The Shape of M
Suppose p is a parameter point on a conflict line. We translate the sociological notion of „conflicting opinions at p“ into the mathematical notion of bimodality of Fp; in other words, we assume Fp has two local maxima, and so M is two-sheeted over a neighborhood of p. Now globalize this notion by assuming that F is bimodal over neighborhoods N1, N2 of the two conflict lines L1, L2 , and is unimodal otherwise. We call N1, N2 the conflict regions; they are shown shaded in Figure 20.3. As we leave either side of a conflict region one of the two modes is preserved and the other has to disappear; we assume, further, that one of the modes is preserved on one side and the other on the other side. Therefore S has an S-shaped fold over N1. Meanwhile L2 terminates in the point K, and by Hypothesis 3 the only way an S-shaped fold can terminate is in a cusp (Markus 1977; Zeeman n.d.); therefore, S has a cusp singularity at K. Summarizing our assumptions and deductions into a single hypothesis we obtain
The projection x: S → P has fold curves and a cusp singularity as shown in Figure 20.3. The reader will observe that we have drawn S in Figure 20.3 as if it were sitting in three dimensions rather than in the (2 + n)-dimensional space P x X. We justify this in a later section.
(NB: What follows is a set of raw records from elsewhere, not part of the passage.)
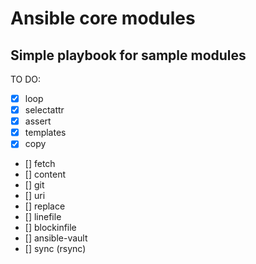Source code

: # Ansible core modules
## Simple playbook for sample modules

TO DO:
 - [x] loop
 - [x] selectattr
 - [x] assert
 - [x] templates
 - [x] copy
 - [] fetch
 - [] content
 - [] git
 - [] uri
 - [] replace
 - [] linefile
 - [] blockinfile
 - [] ansible-vault
 - [] sync (rsync)
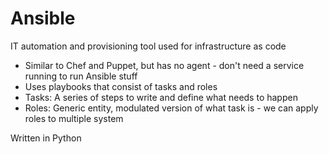 # Ansible

IT automation and provisioning tool used for infrastructure as code

- Similar to Chef and Puppet, but has no agent - don't need a service running to run Ansible stuff
- Uses playbooks that consist of tasks and roles
- Tasks: A series of steps to write and define what needs to happen
- Roles: Generic entity, modulated version of what task is - we can apply roles to multiple system

Written in Python
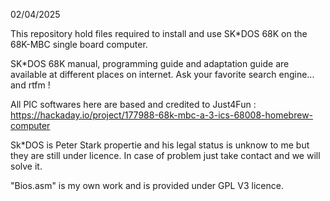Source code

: 02/04/2025

This repository hold files required to install and use SK*DOS 68K on the 68K-MBC single board computer.

SK*DOS 68K manual, programming guide and adaptation guide are available at different places on internet.
Ask your favorite search engine... and rtfm !

All PIC softwares here are based and credited to Just4Fun : https://hackaday.io/project/177988-68k-mbc-a-3-ics-68008-homebrew-computer

Sk*DOS is Peter Stark propertie and his legal status is unknow to me but they are still under licence. In case of problem just take contact and we will solve it.

"Bios.asm" is my own work and is provided under GPL V3 licence.
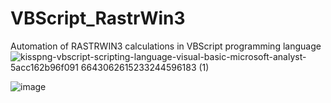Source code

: # VBScript_RastrWin3
Automation of RASTRWIN3 calculations in VBScript programming language
![kisspng-vbscript-scripting-language-visual-basic-microsoft-analyst-5acc162b96f091 6643062615233244596183 (1)](https://user-images.githubusercontent.com/30618078/185732317-9091a9c2-dcf1-4eb2-a711-fa5920e43065.png)


![image](https://user-images.githubusercontent.com/30618078/185732373-0e565fc7-96ba-4e47-9140-859cf0a6cb07.png)

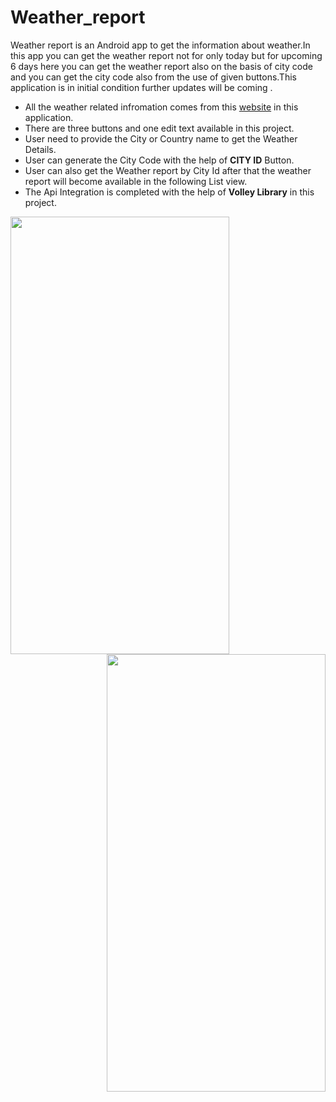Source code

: # Weather_report
Weather report is an Android app to get the information about weather.In this app you can get the weather report not for only today but for upcoming 6 days here you can get the weather report also on the basis of city code and you can get the city code also from the use of given buttons.This application is in initial condition further updates will be coming . 
* All the weather related infromation comes from this [website](https://www.metaweather.com/) in this application.
* There are three buttons and one edit text available in this project.
* User need to provide the City or Country name to get the Weather Details.
* User can generate the City Code with the help of **CITY ID** Button.
* User can also get the Weather report by City Id after that the weather report will become available in the following List view.
* The Api Integration is completed with the help of **Volley Library** in this project.
<img align="left" width="350" height="700" src="https://user-images.githubusercontent.com/85444852/145839756-639a037d-6f25-4d85-adf6-44ff9d6db5c9.jpg">


<img align="right" width="350" height="700" src="https://user-images.githubusercontent.com/85444852/145839781-ceee5390-4eb1-44e1-b304-02cedacb7ac1.jpg">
Meanwhile notice that our discussion of folds and cusps is independent of the ambient space in which S happens to be sitting. The following deductions from Hypothesis 4 are also independent of the ambient space. M has two components M1 and M2, whose projections overlap on N1. The projection of M2 overlaps itself on N2. The complementary subsurface S-M has two components S1, S2 shown shaded in Figure 20.3, that project onto N1, N2; however, the components S1, S2 are sociologically meaningless because they represent saddle points of F, around which no opinion points cluster.